Son esprit était vide, son cœur lourd.
Mais elle réfléchit : " je ne suis certainement pas la première à avoir ce désir."
Un souvenir remonta : Vigée-Lebrun.
Elle avait écrit une description du tableau :
« La tendresse n'est pas le vrai titre. Le titre initial est Le Portrait de Mme le Brun tenant sa fille dans ses bras ; le tableau date de 1787.
C'est un immense succès et l'expression de la sensibilité est si bien marquée que le tableau est renommé par le public : La tendresse !

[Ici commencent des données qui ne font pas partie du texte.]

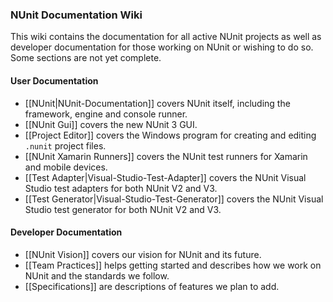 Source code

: ### NUnit Documentation Wiki
This wiki contains the documentation for all active NUnit projects as well as developer documentation for those working on NUnit or wishing to do so. Some sections are not yet complete.

#### User Documentation
 * [[NUnit|NUnit-Documentation]] covers NUnit itself, including the framework, engine and console runner.
 * [[NUnit Gui]] covers the new NUnit 3 GUI.
 * [[Project Editor]] covers the Windows program for creating and editing `.nunit` project files.
 * [[NUnit Xamarin Runners]] covers the NUnit test runners for Xamarin and mobile devices.
 * [[Test Adapter|Visual-Studio-Test-Adapter]] covers the NUnit Visual Studio test adapters for both NUnit V2 and V3.
 * [[Test Generator|Visual-Studio-Test-Generator]] covers the NUnit Visual Studio test generator for both NUnit V2 and V3.

#### Developer Documentation
 * [[NUnit Vision]] covers our vision for NUnit and its future.
 * [[Team Practices]] helps getting started and describes how we work on NUnit and the standards we follow.
 * [[Specifications]] are descriptions of features we plan to add.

La critique est enthousiaste : « La tendresse naturelle, ce sentiment délicat, cette douce affection de l'âme, est rendue avec un art si admirable que le tableau peut être comparé à ce que les plus grands maîtres de l'école d'Italie ont produit de plus sublime.»
Élisabeth Vigée-Lebrun fait entrer la sensibilité, l'amour maternel au cœur de l'espace public et de l'art : c'est une révolution et la victoire de Rousseau et de L'Émile.
Si nous étudions l'œuvre nous pouvons remarquer qu'Élisabeth Vigée-Lebrun est assise sur un canapé et enlace tendrement sa fille Julie.
Mère et fille regardent le spectateur et Élisabeth penche la tête vers Julie : signe de tendresse.
Au centre du tableau les mains longues et fines de l'artiste enlacent l'enfant.
Le blanc de la robe de Julie et du chemisier symbolisent la pureté et le vert foncé du canapé la Nature et la tendresse.
La mère va ajouter plusieurs symboliques dans sa tenue le noir, le gris du turban (femme mariée) et un jaune vif, couleur chaude qui symbolise la lumière et le bien être.
Pas de rouge : la couleur de la passion serait déplacée ici.
Le tableau n'est pas officiel : il est privé, naturel, Julie a une expression enfantine spontanée, que sa mère a recherché dans de nombreux tableaux.
C'est aussi un symbole de sa fierté et de sa réussite comme femme émancipée, comme mère qui ose montrer au public ses sentiments les plus intimes, comme artiste consciente de son talent.
Le tableau a fait scandale : on voit nettement les dents très blanches de l'artiste. Montrer ses dents était jugé de mauvais goût : c'est le premier vrai sourire de l'histoire de l'art et la première expression d'un sentiment authentique et pas symbolique ou religieux : Élisabeth Vigée-Lebrun adorait sa fille.
Mais la référence religieuse est présente car Élisabeth Vigée-Lebrun est une admiratrice des Vierges à l'enfant de Raphaël.
En 1789 elle peint une variante à la grecque : c'est la mode , il faut ici songer à La Mort de Socrate par David. »
Stella poussa un soupir : "Hélas, moi je n'ai pas d'enfant ! "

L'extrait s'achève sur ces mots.